MIPS: Get In the Game
This first year should be easy, but everyone in your practice must play by the rules.
It’s June 2017, half way through the first performance year of the Merit-based Incentive Payment System (MIPS). By now, your physician practice should have received a letter from the Centers for Medicare & Medicaid Services (CMS) informing your clinicians of their eligibility to participate in MIPS.
Assuming they aren’t participating in an advanced alternate payment model (APM) this year, which would exempt them from MIPS, your eligible clinicians must report at least some 2017 data to avoid a negative 4 percent payment adjustment to their Medicare Part B claims in 2019.
Here are some points everyone in your practice must consider to ensure successful MIPS reporting.
Choose a Status
Eligible clinicians may report individually under their own tax identification number (TIN) or as a group under a single TIN. One advantage to group reporting is that there’s strength in numbers: Not every clinician in the group must meet the participation threshold and submit data. The fact that the group will receive a single payment adjustment factor based on a single composite performance score (CPS) could work to the clinicians’ advantage or disadvantage, depending on performance. Groups of 25 or more clinicians also have different reporting requirements and qualify for additional submission methods.
Pick a Pace for Participation
In this transition year of MIPS performance reporting, clinicians and clinician groups may choose their level of participation.
A full year of reporting offers the highest reward: up to 4 percent (or more, for exceptional performers). Eligible clinicians who successfully report for a 90-day period have the potential to earn a small positive payment adjustment in 2019. The cutoff date to achieve a full 90 days of reporting is Oct. 2. To avoid a downward adjustment, your clinicians need only submit a minimum of one Quality measure, one Improvement Activity, or four or five required Advancing Care Information measures.
Remember: It isn’t the quantity; it’s the quality. Only one successful Quality measure attestation for one Medicare patient is necessary to avoid a negative payment adjustment in 2019. More data just improves the odds.
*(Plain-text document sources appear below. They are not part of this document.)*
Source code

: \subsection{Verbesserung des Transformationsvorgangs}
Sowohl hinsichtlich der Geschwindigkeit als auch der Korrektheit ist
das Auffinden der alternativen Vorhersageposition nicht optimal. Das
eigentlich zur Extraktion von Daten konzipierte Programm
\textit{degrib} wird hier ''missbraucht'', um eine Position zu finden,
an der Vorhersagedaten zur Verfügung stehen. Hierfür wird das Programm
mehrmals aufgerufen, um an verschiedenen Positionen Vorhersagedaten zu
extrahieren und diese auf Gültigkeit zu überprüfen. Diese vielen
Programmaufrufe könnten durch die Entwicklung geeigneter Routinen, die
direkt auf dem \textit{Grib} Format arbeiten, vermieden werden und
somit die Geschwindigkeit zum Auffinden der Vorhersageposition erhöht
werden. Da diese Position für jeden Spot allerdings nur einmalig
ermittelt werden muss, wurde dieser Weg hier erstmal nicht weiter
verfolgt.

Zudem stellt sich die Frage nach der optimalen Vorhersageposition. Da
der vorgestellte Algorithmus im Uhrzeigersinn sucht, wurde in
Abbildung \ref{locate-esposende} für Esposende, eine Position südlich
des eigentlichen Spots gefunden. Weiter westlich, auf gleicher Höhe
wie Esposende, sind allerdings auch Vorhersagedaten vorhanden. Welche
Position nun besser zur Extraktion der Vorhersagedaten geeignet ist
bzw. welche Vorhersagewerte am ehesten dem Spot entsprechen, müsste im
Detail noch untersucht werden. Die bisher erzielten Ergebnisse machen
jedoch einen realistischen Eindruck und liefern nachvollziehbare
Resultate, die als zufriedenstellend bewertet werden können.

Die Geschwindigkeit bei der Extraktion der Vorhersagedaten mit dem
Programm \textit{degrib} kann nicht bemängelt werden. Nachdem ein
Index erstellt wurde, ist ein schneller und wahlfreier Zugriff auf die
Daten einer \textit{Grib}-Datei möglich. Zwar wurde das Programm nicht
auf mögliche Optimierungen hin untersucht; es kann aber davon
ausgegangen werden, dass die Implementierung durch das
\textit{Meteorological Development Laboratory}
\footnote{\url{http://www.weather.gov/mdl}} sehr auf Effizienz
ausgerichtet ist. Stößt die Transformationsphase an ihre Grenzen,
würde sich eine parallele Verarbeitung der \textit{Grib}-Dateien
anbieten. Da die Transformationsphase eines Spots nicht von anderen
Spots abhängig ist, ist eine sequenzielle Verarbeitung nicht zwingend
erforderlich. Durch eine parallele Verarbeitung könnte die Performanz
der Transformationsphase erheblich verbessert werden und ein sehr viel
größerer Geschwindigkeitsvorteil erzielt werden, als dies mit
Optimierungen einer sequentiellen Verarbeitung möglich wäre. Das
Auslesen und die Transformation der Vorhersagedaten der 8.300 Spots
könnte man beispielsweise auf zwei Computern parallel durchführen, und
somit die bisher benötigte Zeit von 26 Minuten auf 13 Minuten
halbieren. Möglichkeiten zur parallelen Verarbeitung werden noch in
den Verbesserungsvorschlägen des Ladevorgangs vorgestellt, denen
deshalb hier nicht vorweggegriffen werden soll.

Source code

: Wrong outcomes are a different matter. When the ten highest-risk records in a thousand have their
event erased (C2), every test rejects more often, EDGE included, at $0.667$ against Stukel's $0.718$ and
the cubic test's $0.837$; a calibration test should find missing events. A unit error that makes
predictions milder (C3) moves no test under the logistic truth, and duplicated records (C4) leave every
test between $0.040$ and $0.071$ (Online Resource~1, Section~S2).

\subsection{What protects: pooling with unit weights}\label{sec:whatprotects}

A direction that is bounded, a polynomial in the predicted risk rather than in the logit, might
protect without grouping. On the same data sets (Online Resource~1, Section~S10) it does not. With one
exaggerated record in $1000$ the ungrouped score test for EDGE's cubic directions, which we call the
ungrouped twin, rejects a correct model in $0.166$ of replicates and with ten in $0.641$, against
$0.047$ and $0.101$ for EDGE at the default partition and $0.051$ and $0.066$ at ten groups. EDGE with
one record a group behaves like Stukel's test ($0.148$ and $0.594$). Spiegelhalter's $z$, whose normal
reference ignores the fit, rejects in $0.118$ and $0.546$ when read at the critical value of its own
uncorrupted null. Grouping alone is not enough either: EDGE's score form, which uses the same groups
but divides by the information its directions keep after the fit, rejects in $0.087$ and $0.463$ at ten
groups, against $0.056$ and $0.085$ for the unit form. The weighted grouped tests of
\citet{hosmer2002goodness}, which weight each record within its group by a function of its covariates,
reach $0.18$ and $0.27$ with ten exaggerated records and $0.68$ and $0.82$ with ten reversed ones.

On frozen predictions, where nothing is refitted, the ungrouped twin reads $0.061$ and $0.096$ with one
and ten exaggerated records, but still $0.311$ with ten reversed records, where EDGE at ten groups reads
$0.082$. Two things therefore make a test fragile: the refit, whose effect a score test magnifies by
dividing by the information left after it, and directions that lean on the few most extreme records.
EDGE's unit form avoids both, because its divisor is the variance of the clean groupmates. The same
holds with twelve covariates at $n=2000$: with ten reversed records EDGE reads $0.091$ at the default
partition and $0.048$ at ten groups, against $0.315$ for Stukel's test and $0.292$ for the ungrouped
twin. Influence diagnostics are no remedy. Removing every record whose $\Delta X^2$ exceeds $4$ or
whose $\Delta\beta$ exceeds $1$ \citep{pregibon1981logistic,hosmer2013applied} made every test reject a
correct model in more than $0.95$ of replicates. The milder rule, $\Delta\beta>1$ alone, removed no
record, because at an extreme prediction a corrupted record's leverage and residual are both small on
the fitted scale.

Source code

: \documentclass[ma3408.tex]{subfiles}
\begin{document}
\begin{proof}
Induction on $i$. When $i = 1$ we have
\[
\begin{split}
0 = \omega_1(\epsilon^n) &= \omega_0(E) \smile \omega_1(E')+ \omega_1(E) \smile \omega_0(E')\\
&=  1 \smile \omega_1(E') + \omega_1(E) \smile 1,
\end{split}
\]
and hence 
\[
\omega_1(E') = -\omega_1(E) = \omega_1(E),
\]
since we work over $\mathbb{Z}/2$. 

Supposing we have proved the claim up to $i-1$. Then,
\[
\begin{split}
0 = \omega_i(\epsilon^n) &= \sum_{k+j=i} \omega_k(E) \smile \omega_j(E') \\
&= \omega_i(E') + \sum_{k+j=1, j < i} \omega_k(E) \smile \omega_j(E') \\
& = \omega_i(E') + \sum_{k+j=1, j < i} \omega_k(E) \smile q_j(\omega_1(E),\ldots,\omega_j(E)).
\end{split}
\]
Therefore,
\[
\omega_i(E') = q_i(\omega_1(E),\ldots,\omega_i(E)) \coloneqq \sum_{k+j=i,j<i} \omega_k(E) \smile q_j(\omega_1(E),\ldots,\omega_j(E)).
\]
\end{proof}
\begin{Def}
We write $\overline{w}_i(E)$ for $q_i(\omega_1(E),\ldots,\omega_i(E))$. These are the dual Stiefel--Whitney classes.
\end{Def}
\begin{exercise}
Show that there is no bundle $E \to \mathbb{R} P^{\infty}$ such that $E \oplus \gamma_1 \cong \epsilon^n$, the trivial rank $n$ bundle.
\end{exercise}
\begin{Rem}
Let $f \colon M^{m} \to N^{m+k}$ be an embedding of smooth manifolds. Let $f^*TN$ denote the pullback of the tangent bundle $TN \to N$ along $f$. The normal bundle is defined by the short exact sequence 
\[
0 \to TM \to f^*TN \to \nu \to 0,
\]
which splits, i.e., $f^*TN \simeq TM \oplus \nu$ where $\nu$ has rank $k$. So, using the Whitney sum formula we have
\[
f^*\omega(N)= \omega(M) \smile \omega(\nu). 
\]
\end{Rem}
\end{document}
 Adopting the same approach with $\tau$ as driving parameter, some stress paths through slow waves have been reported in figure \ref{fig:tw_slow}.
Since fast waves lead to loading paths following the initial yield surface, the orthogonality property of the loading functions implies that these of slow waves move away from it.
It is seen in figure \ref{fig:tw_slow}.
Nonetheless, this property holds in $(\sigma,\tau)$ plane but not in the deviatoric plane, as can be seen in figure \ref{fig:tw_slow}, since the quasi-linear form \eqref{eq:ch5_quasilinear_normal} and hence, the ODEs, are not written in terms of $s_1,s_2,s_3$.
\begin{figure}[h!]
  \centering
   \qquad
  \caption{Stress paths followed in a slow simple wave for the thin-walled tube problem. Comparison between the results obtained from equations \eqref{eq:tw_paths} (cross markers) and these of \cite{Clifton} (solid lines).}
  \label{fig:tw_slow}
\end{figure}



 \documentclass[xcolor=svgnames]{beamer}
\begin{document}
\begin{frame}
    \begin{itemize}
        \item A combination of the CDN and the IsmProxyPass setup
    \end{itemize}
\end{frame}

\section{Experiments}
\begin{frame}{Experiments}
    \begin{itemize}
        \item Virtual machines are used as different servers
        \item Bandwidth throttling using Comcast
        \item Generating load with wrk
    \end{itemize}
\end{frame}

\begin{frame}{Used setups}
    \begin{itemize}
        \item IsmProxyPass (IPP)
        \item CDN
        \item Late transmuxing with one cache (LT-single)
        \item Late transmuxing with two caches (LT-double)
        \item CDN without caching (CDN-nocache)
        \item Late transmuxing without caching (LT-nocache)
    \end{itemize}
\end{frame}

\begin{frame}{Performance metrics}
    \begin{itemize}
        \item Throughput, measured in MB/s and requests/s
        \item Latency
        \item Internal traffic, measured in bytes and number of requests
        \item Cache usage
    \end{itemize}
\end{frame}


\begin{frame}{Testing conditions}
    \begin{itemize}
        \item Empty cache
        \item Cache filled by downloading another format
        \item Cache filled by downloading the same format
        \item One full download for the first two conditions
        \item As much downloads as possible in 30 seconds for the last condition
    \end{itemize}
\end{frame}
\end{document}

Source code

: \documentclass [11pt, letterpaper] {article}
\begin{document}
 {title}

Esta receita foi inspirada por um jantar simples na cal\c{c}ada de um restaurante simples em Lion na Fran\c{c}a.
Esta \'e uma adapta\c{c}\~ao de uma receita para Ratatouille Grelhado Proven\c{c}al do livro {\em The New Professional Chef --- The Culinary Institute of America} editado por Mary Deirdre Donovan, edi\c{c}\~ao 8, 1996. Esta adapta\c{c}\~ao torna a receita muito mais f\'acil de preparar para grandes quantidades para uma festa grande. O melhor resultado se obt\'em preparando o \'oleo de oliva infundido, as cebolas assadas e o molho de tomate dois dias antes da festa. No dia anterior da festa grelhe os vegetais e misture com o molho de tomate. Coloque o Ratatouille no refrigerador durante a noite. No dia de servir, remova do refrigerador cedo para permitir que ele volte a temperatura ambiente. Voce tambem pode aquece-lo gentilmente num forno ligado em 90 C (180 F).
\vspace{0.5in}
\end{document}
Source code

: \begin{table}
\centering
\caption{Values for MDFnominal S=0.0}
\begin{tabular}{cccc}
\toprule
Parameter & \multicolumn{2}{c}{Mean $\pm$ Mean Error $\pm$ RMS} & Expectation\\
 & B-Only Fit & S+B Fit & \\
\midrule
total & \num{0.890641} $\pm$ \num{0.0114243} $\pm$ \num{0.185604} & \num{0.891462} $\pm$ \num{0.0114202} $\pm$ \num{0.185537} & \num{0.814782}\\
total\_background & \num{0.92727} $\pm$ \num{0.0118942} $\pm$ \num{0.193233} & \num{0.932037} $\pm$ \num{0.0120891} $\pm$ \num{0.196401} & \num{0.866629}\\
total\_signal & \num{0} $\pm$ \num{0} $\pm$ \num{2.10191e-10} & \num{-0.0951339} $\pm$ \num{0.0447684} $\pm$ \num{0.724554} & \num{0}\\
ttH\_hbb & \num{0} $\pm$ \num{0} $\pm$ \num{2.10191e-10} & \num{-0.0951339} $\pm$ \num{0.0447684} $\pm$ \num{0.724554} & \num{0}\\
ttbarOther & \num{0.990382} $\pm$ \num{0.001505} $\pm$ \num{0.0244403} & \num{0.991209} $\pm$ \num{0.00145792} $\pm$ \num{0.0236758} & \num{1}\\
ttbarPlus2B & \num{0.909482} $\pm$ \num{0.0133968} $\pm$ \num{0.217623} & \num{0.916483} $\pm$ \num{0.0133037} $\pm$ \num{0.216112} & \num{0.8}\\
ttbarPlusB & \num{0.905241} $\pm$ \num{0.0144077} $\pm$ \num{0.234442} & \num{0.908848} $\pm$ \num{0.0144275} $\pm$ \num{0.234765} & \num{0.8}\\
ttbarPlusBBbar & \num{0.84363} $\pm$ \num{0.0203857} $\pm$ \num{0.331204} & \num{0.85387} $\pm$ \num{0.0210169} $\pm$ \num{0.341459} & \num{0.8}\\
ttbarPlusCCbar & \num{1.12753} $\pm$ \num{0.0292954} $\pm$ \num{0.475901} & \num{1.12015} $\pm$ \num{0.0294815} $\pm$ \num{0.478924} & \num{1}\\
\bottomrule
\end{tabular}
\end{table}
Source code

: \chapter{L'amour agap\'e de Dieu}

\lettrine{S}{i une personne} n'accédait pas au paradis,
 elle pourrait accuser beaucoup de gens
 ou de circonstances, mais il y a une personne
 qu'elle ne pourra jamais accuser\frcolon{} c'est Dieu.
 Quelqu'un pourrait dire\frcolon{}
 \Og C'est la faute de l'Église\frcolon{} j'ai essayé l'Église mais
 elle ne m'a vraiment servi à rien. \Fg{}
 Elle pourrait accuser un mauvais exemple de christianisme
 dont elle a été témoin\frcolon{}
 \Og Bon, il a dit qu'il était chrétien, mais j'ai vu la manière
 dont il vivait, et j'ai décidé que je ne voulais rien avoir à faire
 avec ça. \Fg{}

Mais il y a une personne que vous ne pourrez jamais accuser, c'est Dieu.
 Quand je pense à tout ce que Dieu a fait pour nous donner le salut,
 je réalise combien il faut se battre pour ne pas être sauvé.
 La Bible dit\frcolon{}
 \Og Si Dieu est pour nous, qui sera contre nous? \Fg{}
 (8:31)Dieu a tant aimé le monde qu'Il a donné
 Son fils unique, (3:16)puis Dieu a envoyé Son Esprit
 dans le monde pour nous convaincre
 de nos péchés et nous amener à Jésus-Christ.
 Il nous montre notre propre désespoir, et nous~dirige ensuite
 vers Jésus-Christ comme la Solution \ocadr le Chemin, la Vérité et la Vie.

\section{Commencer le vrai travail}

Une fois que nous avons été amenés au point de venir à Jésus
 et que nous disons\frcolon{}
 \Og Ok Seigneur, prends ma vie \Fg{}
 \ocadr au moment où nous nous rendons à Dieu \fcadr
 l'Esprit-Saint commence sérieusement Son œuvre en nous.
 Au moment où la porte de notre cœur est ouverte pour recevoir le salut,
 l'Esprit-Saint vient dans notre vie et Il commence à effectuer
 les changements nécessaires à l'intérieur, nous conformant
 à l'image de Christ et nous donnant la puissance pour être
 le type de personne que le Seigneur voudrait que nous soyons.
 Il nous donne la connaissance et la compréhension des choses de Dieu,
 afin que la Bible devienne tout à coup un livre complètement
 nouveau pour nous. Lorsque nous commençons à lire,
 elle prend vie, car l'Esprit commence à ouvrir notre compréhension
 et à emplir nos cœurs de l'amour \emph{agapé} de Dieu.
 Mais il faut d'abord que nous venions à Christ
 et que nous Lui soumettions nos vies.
Choose Measures and Activities
The MIPS composite performance score is comprised of four categories: Quality, Improvement Activities (IA), Advancing Care Information (ACI), and Cost. Reporters need only submit data on the first three.
Clinicians should choose measures that best fit their practice. CMS offers a tool at qpp.cms.gov under Explore Measures that allows clinicians to review the available measures or activities for each category and download their selection in CSV format.
Verify the Required Information
The 2017 MIPS Data Validation and Auditing criteria reveals the most important part of the whole process: suggested documentation. This is where Certified Documentation Expert Outpatient (CDEO®) professionals will be worth their weight in gold.
CMS will conduct an annual MIPS data validation process. If you receive a request from CMS for an audit, you have only 10 business days to respond. In accordance with the False Claims Act, practices are encouraged to keep documentation up to 10 years and, as stated in the final rule, CMS may request any records or data retained for the purposes of MIPS for up to six years.
CMS released the validation criteria for the IA performance category in April; and the Quality and ACI criteria should be available by the time you receive this magazine. You’ll find the downloadable files at qpp.cms.gov under Education & Tools.
Be sure the documentation used to validate measures and activities demonstrates consistent and meaningful engagement with the period for which you are attesting.
For example, the Expanded Practice Access improvement activity involves providing 24/7 access to MIPS-eligible clinicians, groups, or care teams for advice about urgent and emergent care (e.g., eligible clinician and care team access to the medical record, cross-coverage with access to the medical record, or protocol-driven nurse line with access to the medical record) that could include one or more of the following:
- Expanded hours in evenings and weekends with access to the patient medical record (e.g., coordinate with small practices to provide alternate hour office visits and urgent care);
- Use of alternatives to increase access to the care team by MIPS-eligible clinicians and groups, such as e-visits, phone visits, group visits, home visits, and alternate locations (e.g., senior centers and assisted living centers); and/or
- Provision of same-day or next-day access to a consistent MIPS-eligible clinician, group, or care team when needed for urgent care or transition management.
Suggested documentation inclusive of dates during the reporting period include:
- Patient record from electronic health record (EHR) – with the date and timestamp indicating services were provided outside of normal business hours for the clinician; or
- Patient encounter/Medical record/Claim – indicating the patient was seen or services were provided outside of normal business hours for that clinician including use of alternative visits; or
- Same or next day patient encounter/Medical record/Claim – indicating the patient was seen the same day or the next day by a consistent clinician for urgent or transitional care.
Record and Submit Data
After you have all your ducks in a row, record the data based on patient care and submit it to CMS by March 31, 2018. Submission mechanism(s) depend on what’s available to your practice and what the measures require. For example, the Quality measure Adult Sinusitis must be submitted through a registry; whereas, the All-cause Hospital Readmission measure may only be submitted via administrative claims. If you plan to submit data via an EHR, make sure it is certified by the Office of the National Coordinator for Health Information Technology.